──────── Information provided ────────

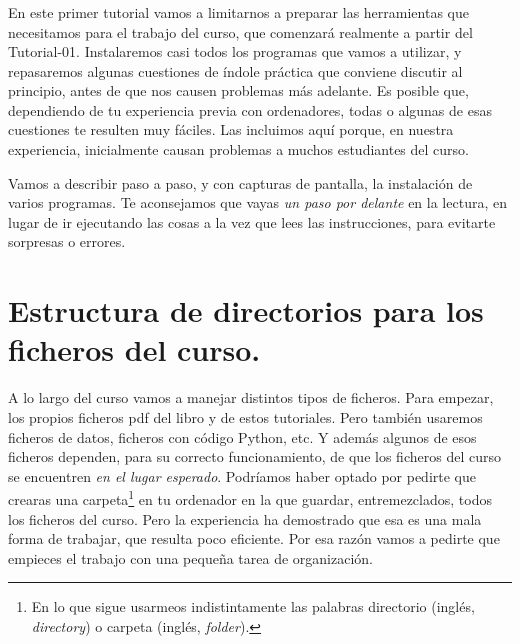 \documentclass[10pt,a4paper]{article}\usepackage[]{graphicx}\usepackage[]{color}
\begin{document}
\subsubsection*{}

En este primer tutorial vamos a limitarnos a preparar las herramientas que necesitamos para el
trabajo del curso, que comenzará realmente a partir del Tutorial-01. Instalaremos casi todos los
programas que vamos a utilizar, y repasaremos algunas cuestiones de índole práctica que conviene
discutir al principio, antes de que nos causen problemas más adelante. Es posible que, dependiendo
de tu experiencia previa con ordenadores, todas o algunas de esas cuestiones te resulten muy
fáciles. Las incluimos aquí porque, en nuestra experiencia, inicialmente causan problemas a muchos
estudiantes del curso.

Vamos a describir paso a paso, y con capturas de pantalla, la instalación de varios programas. Te
aconsejamos que vayas {\em un paso por delante} en la lectura, en lugar de ir ejecutando las cosas
a la vez que lees las instrucciones, para evitarte sorpresas o errores.


\section*{Estructura de directorios para los ficheros del curso.}
\label{tut00:sec:estructuraFicherosCurso}


A lo largo del curso vamos a manejar distintos tipos de ficheros. Para empezar, los propios ficheros pdf del libro y de estos tutoriales. Pero también usaremos ficheros de datos, ficheros con código Python,  etc. Y además algunos de esos ficheros dependen, para su correcto funcionamiento, de que los ficheros del curso se encuentren {\em en el lugar esperado}. Podríamos haber optado por pedirte que crearas una carpeta\footnote{En lo que sigue usarmeos indistintamente las palabras {\sf directorio} (inglés, {\em directory}) o {\sf carpeta} (inglés, {\em folder}).} en tu ordenador en la que guardar, entremezclados, todos los ficheros del curso. Pero la experiencia ha demostrado que esa es una mala forma de trabajar, que resulta poco eficiente. Por esa razón vamos a pedirte que empieces el trabajo con una pequeña tarea de organización. 
\end{document}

────────

Your task is to retype all the entries exactly and leave out any pictures.

 \documentclass[10pt,a4paper]{article}\usepackage[]{graphicx}\usepackage[]{color}
\begin{document}
\subsubsection*{}

En este primer tutorial vamos a limitarnos a preparar las herramientas que necesitamos para el
trabajo del curso, que comenzará realmente a partir del Tutorial-01. Instalaremos casi todos los
programas que vamos a utilizar, y repasaremos algunas cuestiones de índole práctica que conviene
discutir al principio, antes de que nos causen problemas más adelante. Es posible que, dependiendo
de tu experiencia previa con ordenadores, todas o algunas de esas cuestiones te resulten muy
fáciles. Las incluimos aquí porque, en nuestra experiencia, inicialmente causan problemas a muchos
estudiantes del curso.

Vamos a describir paso a paso, y con capturas de pantalla, la instalación de varios programas. Te
aconsejamos que vayas {\em un paso por delante} en la lectura, en lugar de ir ejecutando las cosas
a la vez que lees las instrucciones, para evitarte sorpresas o errores.


\section*{Estructura de directorios para los ficheros del curso.}
\label{tut00:sec:estructuraFicherosCurso}


A lo largo del curso vamos a manejar distintos tipos de ficheros. Para empezar, los propios ficheros pdf del libro y de estos tutoriales. Pero también usaremos ficheros de datos, ficheros con código Python,  etc. Y además algunos de esos ficheros dependen, para su correcto funcionamiento, de que los ficheros del curso se encuentren {\em en el lugar esperado}. Podríamos haber optado por pedirte que crearas una carpeta\footnote{En lo que sigue usarmeos indistintamente las palabras {\sf directorio} (inglés, {\em directory}) o {\sf carpeta} (inglés, {\em folder}).} en tu ordenador en la que guardar, entremezclados, todos los ficheros del curso. Pero la experiencia ha demostrado que esa es una mala forma de trabajar, que resulta poco eficiente. Por esa razón vamos a pedirte que empieces el trabajo con una pequeña tarea de organización. 
\end{document}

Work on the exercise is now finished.